___ LISTED ENTRIES

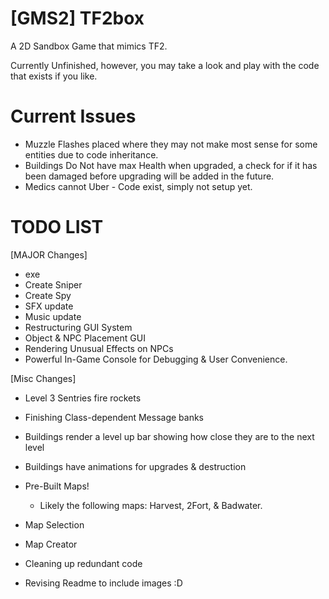 # [GMS2] TF2box
 A 2D Sandbox Game that mimics TF2.

 Currently Unfinished, however, you may take a look and play with the code that exists if you like.

# Current Issues
- Muzzle Flashes placed where they may not make most sense for some entities due to code inheritance.
- Buildings Do Not have max Health when upgraded, a check for if it has been damaged before upgrading will be added in the future.
- Medics cannot Uber - Code exist, simply not setup yet.

# TODO LIST
[MAJOR Changes]
- exe
- Create Sniper
- Create Spy
- SFX update
- Music update
- Restructuring GUI System
- Object & NPC Placement GUI
- Rendering Unusual Effects on NPCs
- Powerful In-Game Console for Debugging & User Convenience.

[Misc Changes]
- Level 3 Sentries fire rockets
- Finishing Class-dependent Message banks
- Buildings render a level up bar showing how close they are to the next level
- Buildings have animations for upgrades & destruction
- Pre-Built Maps!
  - Likely the following maps: Harvest, 2Fort, & Badwater.
- Map Selection
- Map Creator
- Cleaning up redundant code

- Revising Readme to include images :D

______

Please return every line of the records above that contains the word "have".

- Buildings Do Not have max Health when upgraded, a check for if it has been damaged before upgrading will be added in the future.
- Buildings have animations for upgrades & destruction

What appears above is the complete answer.